- **WHAT YOU WILL DO**
Only lines containing "ARGS" belong in the answer, each copied from the entries below.

- **INPUT DATA**
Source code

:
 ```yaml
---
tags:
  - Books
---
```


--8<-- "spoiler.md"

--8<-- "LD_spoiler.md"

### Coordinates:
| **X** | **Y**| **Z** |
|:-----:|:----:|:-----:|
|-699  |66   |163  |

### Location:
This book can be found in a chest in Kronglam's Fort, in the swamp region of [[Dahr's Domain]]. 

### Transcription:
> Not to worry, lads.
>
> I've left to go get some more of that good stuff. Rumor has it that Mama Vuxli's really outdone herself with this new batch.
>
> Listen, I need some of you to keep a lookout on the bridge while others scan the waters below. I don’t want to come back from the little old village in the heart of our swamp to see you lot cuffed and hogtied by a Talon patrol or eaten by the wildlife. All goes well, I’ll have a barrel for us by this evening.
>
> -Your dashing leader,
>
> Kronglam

* * *

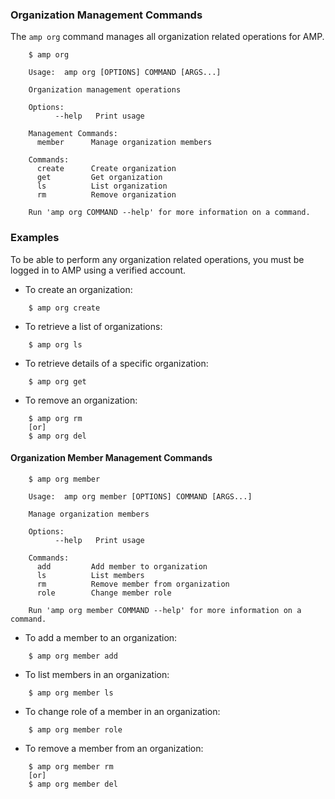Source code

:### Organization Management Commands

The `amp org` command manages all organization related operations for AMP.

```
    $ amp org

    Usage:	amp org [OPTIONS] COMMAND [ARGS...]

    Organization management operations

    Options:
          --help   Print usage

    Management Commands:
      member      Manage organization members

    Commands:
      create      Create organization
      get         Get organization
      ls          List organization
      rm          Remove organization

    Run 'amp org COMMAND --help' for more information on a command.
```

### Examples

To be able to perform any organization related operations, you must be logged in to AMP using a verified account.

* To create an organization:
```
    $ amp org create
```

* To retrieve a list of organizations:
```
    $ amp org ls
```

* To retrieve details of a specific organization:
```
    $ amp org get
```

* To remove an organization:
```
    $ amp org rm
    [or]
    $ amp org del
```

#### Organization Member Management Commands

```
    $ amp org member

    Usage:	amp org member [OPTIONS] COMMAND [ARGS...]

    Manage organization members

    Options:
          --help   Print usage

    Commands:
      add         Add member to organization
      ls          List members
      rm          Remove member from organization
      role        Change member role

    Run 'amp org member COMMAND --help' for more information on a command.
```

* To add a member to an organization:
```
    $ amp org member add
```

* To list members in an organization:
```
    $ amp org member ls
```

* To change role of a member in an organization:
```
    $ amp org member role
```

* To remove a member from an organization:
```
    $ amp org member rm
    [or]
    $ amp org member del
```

- **EXERCISE OUTPUT**
    Usage:	amp org [OPTIONS] COMMAND [ARGS...]
    Usage:	amp org member [OPTIONS] COMMAND [ARGS...]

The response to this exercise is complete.